Below are some entries. Work out how many of their lines hold the word "importeren", and write that number alone.

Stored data
—————
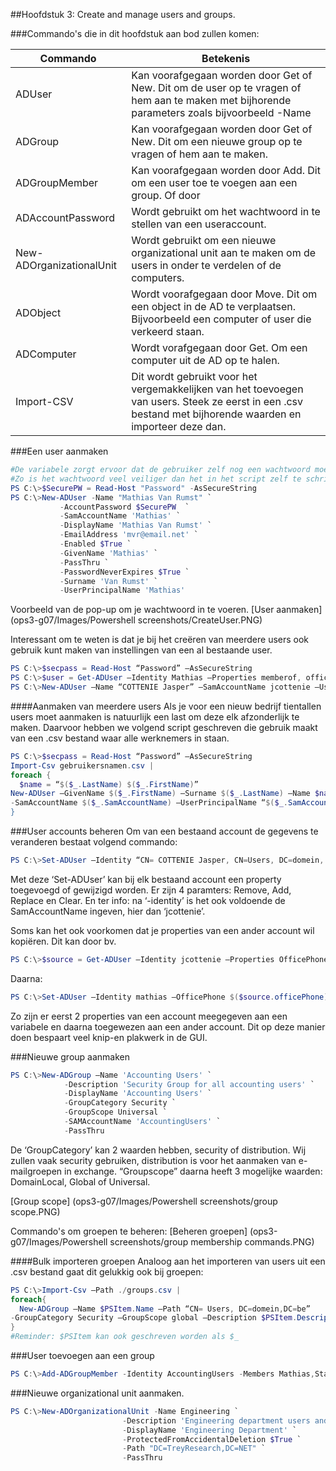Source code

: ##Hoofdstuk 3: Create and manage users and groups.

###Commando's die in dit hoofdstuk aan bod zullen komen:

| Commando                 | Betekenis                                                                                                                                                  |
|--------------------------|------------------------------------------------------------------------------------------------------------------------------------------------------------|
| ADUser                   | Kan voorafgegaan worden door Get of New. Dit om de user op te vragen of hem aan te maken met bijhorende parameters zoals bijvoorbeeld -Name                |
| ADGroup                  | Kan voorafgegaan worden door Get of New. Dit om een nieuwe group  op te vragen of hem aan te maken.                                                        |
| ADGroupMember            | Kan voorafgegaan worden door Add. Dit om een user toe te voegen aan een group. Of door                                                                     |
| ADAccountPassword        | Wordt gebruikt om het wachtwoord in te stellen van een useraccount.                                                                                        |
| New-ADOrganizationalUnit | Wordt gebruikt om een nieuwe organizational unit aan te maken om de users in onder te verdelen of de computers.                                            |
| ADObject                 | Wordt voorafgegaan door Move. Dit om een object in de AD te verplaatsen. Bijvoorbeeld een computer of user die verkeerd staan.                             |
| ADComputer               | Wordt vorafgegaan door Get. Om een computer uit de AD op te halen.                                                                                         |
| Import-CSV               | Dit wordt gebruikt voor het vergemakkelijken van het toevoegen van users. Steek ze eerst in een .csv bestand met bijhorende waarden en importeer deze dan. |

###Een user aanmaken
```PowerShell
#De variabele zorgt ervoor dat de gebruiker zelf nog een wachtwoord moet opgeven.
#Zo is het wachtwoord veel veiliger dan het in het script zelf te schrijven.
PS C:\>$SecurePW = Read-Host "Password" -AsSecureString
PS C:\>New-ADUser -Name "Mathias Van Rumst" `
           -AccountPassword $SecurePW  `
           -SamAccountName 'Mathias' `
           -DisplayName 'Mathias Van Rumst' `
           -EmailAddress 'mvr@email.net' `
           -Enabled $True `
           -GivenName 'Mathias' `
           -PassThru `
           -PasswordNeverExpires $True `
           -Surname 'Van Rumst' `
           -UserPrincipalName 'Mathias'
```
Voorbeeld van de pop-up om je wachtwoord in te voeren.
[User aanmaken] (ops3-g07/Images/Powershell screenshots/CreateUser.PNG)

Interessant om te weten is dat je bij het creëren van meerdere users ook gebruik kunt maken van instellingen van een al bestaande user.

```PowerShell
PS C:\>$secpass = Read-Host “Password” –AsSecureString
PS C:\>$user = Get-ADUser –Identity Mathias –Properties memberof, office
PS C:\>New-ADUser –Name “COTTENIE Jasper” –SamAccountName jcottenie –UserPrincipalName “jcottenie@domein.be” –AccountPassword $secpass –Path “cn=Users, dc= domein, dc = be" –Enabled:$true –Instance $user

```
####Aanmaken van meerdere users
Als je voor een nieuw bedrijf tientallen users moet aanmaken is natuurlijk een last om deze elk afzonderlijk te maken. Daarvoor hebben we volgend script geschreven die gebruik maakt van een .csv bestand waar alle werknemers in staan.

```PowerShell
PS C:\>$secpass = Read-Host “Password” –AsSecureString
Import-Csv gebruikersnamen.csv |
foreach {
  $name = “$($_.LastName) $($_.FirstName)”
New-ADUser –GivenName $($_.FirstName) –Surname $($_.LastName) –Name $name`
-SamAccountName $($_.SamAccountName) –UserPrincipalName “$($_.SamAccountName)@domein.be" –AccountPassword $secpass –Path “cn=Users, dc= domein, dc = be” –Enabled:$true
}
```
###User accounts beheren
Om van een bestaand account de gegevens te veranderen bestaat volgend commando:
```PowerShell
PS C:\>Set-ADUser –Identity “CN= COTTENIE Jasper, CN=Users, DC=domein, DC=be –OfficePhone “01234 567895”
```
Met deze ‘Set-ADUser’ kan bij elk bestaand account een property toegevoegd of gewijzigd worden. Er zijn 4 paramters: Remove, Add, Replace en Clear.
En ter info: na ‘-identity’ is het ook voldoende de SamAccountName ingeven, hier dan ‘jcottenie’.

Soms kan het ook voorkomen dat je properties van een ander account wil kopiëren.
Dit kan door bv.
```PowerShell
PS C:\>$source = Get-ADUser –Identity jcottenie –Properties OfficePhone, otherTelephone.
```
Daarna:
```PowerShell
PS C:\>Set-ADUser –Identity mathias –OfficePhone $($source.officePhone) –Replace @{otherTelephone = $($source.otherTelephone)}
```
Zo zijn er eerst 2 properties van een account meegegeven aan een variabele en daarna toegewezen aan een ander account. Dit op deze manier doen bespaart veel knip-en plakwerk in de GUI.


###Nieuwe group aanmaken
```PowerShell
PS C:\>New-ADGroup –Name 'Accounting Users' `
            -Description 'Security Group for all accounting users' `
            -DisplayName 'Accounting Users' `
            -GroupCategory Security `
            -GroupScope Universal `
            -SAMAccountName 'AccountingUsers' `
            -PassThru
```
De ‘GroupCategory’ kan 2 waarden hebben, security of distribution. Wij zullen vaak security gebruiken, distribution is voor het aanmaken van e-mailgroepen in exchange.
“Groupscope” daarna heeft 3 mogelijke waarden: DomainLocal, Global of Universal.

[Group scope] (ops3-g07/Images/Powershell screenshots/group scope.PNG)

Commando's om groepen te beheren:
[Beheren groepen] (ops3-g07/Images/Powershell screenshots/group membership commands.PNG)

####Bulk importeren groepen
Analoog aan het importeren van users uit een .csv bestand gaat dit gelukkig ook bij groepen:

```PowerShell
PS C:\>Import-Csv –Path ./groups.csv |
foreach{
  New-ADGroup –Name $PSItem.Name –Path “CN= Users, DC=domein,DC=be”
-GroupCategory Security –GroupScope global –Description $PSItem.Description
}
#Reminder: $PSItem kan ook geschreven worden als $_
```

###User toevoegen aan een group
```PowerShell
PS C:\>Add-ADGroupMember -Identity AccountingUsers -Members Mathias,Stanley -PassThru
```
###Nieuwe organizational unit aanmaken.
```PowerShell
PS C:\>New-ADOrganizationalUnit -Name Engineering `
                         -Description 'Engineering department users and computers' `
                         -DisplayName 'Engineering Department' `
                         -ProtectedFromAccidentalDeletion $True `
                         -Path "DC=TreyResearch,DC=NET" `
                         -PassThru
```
—————
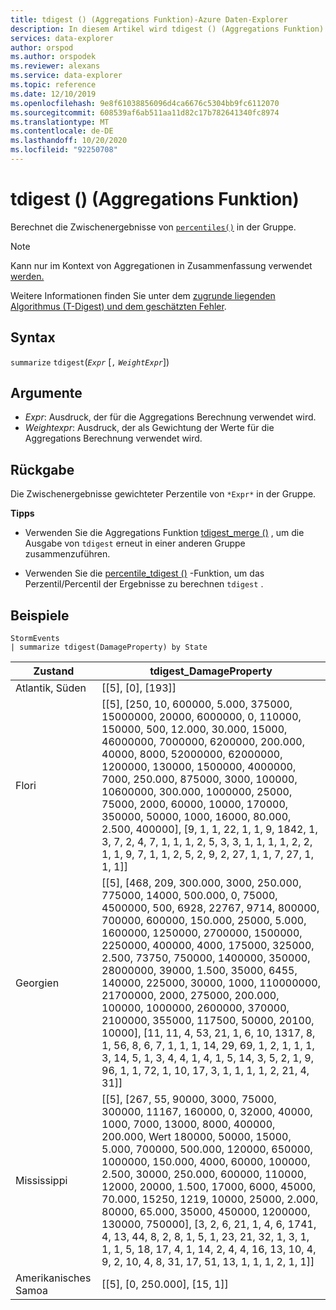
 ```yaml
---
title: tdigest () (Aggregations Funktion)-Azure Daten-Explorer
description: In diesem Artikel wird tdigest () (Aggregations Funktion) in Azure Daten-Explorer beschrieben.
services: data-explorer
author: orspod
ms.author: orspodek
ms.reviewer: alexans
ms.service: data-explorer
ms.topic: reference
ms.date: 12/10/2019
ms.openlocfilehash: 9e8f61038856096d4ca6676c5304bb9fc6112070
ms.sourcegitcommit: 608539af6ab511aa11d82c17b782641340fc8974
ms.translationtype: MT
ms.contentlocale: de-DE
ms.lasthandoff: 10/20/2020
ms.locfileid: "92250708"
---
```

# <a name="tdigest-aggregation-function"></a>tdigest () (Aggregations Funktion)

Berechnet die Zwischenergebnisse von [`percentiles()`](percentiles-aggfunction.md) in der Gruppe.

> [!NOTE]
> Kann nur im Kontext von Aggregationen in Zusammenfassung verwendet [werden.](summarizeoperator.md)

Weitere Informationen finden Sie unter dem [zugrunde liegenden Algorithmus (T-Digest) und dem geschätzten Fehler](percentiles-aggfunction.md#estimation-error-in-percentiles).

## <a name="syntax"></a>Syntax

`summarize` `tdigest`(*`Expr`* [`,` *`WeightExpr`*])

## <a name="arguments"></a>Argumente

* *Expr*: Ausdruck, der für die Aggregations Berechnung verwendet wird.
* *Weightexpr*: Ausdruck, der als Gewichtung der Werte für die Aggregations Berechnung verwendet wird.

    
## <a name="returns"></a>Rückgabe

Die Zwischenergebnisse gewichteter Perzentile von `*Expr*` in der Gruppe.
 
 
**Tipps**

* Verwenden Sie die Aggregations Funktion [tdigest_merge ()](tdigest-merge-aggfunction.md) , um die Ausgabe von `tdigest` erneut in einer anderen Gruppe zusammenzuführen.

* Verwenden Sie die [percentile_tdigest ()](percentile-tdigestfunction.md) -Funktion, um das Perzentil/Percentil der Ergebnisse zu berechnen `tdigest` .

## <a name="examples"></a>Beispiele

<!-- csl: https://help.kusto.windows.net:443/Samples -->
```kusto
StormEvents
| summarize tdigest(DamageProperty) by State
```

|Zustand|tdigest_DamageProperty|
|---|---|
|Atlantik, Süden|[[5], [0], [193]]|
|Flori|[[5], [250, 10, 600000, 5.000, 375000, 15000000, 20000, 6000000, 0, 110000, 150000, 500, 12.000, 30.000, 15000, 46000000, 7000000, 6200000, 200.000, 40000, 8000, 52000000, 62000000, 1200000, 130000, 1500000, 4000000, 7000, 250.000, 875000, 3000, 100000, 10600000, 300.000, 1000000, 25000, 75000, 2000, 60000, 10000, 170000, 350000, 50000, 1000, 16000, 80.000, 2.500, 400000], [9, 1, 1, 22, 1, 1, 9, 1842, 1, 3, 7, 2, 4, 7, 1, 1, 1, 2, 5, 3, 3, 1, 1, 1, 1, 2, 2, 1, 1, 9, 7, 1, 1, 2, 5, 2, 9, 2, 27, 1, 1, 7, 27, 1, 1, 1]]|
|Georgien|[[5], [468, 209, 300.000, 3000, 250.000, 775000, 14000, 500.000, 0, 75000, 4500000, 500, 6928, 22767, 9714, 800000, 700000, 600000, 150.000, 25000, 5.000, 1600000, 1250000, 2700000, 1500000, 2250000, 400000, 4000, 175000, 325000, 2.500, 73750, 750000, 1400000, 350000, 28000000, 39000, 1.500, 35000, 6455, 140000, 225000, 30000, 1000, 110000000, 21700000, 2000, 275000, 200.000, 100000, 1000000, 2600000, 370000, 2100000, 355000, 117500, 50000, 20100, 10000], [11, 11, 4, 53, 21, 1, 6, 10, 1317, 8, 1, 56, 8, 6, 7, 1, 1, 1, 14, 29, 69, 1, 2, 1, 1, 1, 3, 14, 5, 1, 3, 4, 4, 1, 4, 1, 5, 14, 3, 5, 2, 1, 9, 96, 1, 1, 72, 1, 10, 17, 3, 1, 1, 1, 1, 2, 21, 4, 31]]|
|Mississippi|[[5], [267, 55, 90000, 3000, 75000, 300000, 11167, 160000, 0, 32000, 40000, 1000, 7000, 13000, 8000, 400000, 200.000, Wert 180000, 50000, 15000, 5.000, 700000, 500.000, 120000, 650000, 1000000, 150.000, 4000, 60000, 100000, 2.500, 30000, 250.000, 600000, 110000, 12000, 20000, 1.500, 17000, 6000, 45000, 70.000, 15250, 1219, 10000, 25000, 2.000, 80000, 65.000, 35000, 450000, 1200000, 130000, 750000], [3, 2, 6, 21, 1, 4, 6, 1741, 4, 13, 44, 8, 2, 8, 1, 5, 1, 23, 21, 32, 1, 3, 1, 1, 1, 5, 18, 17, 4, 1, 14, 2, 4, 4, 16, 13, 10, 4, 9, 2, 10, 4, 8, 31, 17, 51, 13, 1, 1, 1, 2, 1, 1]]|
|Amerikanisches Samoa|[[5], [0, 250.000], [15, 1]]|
—————
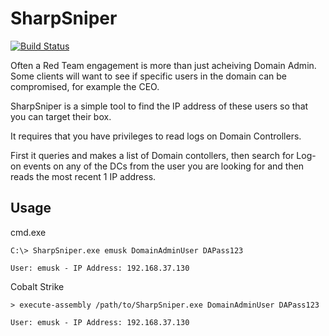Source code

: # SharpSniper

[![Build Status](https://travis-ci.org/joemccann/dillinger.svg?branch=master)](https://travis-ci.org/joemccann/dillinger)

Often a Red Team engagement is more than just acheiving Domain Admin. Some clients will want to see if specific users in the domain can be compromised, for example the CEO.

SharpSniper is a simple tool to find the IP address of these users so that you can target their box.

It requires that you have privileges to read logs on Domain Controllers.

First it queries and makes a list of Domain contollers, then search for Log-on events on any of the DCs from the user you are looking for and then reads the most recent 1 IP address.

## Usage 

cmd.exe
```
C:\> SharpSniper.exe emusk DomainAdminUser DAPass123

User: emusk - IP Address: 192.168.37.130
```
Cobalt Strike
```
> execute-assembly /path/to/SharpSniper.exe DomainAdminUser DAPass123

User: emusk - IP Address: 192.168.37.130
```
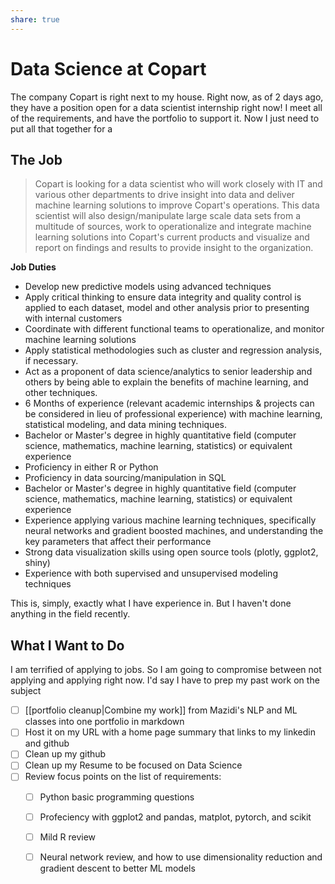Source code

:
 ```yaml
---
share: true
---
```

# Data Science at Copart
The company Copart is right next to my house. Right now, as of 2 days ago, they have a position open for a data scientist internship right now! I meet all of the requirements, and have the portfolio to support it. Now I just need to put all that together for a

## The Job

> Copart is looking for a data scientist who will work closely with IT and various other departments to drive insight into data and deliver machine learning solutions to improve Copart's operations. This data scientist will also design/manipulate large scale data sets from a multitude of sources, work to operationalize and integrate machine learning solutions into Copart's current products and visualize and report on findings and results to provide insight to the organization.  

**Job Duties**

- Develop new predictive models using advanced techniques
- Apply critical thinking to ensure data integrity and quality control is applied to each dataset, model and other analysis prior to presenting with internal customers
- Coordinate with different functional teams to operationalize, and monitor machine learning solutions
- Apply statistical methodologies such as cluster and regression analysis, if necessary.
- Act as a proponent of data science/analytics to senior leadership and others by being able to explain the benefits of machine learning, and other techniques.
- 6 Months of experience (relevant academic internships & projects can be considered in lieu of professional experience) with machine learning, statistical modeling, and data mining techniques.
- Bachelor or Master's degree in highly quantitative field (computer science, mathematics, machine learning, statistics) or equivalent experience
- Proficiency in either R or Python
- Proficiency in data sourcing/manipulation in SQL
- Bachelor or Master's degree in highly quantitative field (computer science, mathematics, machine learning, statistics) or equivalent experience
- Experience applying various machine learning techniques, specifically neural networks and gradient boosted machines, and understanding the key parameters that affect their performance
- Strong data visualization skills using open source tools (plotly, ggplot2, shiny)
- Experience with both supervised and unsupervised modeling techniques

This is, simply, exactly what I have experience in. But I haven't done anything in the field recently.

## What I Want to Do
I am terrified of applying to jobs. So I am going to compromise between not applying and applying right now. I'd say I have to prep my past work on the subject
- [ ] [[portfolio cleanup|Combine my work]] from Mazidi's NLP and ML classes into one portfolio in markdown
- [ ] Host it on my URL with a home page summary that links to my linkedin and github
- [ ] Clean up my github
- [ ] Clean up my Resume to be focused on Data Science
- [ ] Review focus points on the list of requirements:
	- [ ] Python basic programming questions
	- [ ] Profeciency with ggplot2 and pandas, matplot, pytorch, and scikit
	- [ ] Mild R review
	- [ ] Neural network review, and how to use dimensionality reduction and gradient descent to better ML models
—————
*Worked solution*:
2